Business Services Industry
Word on the street: scandal-ridden investment houses are leaving gaps in the financial market, and savvy entrepreneurs are jumping at the chance to fill them. How will this trend shape the new face of Wall Street?
Entrepreneur, Jan, 2005 by Joshua Kurlantzick
Sanders, too, has found a niche, which is crucial to smaller investment houses. Sanders International focuses on affluent young women, whom she believes are still treated shabbily by larger, male-dominated Wall Street firms. "They talk down to [women investors] all the time. We never do," she says. Today, Sanders manages over $80 million in client assets, and 50 percent of her customers are women, a high figure in the industry.

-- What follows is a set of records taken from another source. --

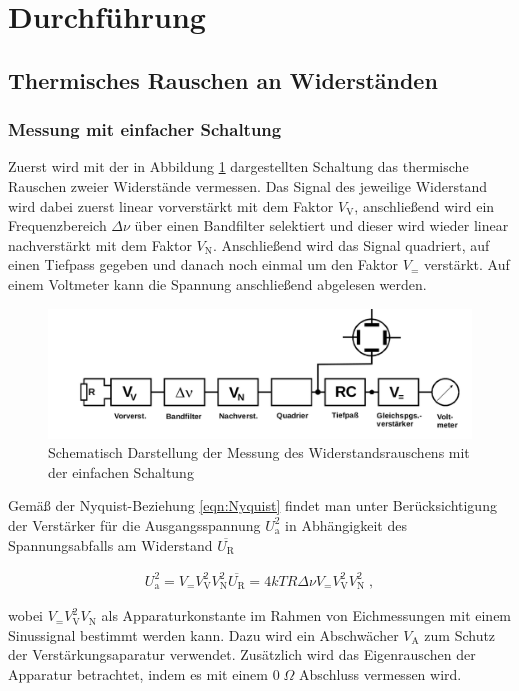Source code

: \section{Durchführung}
\subsection{Thermisches Rauschen an Widerständen}
\subsubsection{Messung mit einfacher Schaltung}
Zuerst wird mit der in Abbildung \ref{FIG:EinfacheSchaltung} dargestellten Schaltung das thermische Rauschen zweier Widerstände vermessen. Das Signal des jeweilige Widerstand wird dabei zuerst linear vorverstärkt mit dem Faktor $V_{\textrm{V}}$, anschließend wird ein Frequenzbereich $\Delta \nu$ über einen Bandfilter selektiert und dieser wird wieder linear nachverstärkt mit dem Faktor $V_{\textrm{N}}$. Anschließend wird das Signal quadriert, auf einen Tiefpass gegeben und danach noch einmal um den Faktor $V_{=}$ verstärkt. Auf einem Voltmeter kann die Spannung anschließend abgelesen werden.

\begin{figure}[htbp]
	\centering
	\includegraphics[width=0.8\linewidth,height=0.5\textheight,keepaspectratio]{bilder/EinfacheSchaltung.png}
	\caption{Schematisch Darstellung der Messung des Widerstandsrauschens mit der einfachen Schaltung \cite{Anl}}
	\label{FIG:EinfacheSchaltung}
\end{figure}

Gemäß der Nyquist-Beziehung \eqref{eqn:Nyquist} findet man unter Berücksichtigung der Verstärker für die Ausgangsspannung $U^2_{\textrm{a}}$ in Abhängigkeit des Spannungsabfalls am Widerstand $\overline{U_{\textrm{R}}}$

\begin{align}
U^2_{\textrm{a}} = V_{=}V_{\textrm{V}}^2V_{\textrm{N}}^2\overline{U_{\textrm{R}}} = 4kTR\Delta\nu V_{=}V_{\textrm{V}}^2V_{\textrm{N}}^2 \;,
\end{align}

wobei $V_{=}V_{\textrm{V}}^2V_{\textrm{N}}$ als Apparaturkonstante im Rahmen von Eichmessungen mit einem Sinussignal bestimmt werden kann. Dazu wird ein Abschwächer $V_{\textrm{A}}$ zum Schutz der Verstärkungsaparatur verwendet. Zusätzlich wird das Eigenrauschen der Apparatur betrachtet, indem es mit einem $0\;\Omega$ Abschluss vermessen wird.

Some small financial companies will benefit directly from the big firms' $1.4 billion settlement. As part of the fine, the 10 big investment houses will pay roughly $450 million for independent research not tainted by ties to brokers and investment bankers. As further punishment, the 10 big boys will be required to post the independents' research on the big firms' own websites, a kind of free advertising for entrepreneurial investment firms. Already, a group of five small investment research houses have banded together, forming a consortium called Best Independent Research, to provide research to the big firms' sites and toll-free investor hotlines. Meanwhile, the Bank of New York has signed agreements with more than 150 independent suppliers to distribute their research.
Though other small companies may not benefit directly, smart entrepreneurs have used the big firms' troubles to convince clients that small research is better. "We're so different from the Wall Street firms because they make money selling stocks, and we only make money doing research," says Chris Hackett, who started his own firm, Greenwich Investment Research Inc., in December 2001 out of his Greenwich, Connecticut, home. To show he stood behind his work, unlike the larger firms, Hackett took a bold risk. From the start, he invested his own money in the stock picks his firm touts. "I put my retirement funds, my investment for my kids, into every piece of research we do, and we stay in that position alongside our clients," Hackett says. "When you're betting your own money, you really don't want to make a mistake."
Hackett focuses on high-end professional investors, including some of the biggest mutual and pension funds, selling them his intensely detailed research reports--dense 20- to 30-page documents he compares to "a thick issue of The Economist"--for a fee of $20,000 annually. Hackett also does extra, tailored, follow-up research on any stock for a customer. "We wouldn't want to get too big-it's really important that we have a direct relationship with clients," Hacker says. Still, "Hackett's Special Situation Report" has proven profitable enough that the two-person firm recently added a marketing expert.
Hackett believes his research is simply better. "We look for anomalies in the market that bigger firms miss," he says. Hackett points to CenterPoint Energy, a Houston-based power corporation, as an example. "Everyone on Wall Street hated [CenterPoint] last year. It was at $5 a share because they'd done some stupid things on their balance sheet," he says. "But amidst the mess, they had strong earnings. We went against everyone from Wall Street--my dad's own stockbroker told him not to invest with me in it. But it was a nobrainer." Today, CenterPoint trades at nearly $11 per share, and clients of "Hackett's Special Situation Report" reaped huge profits.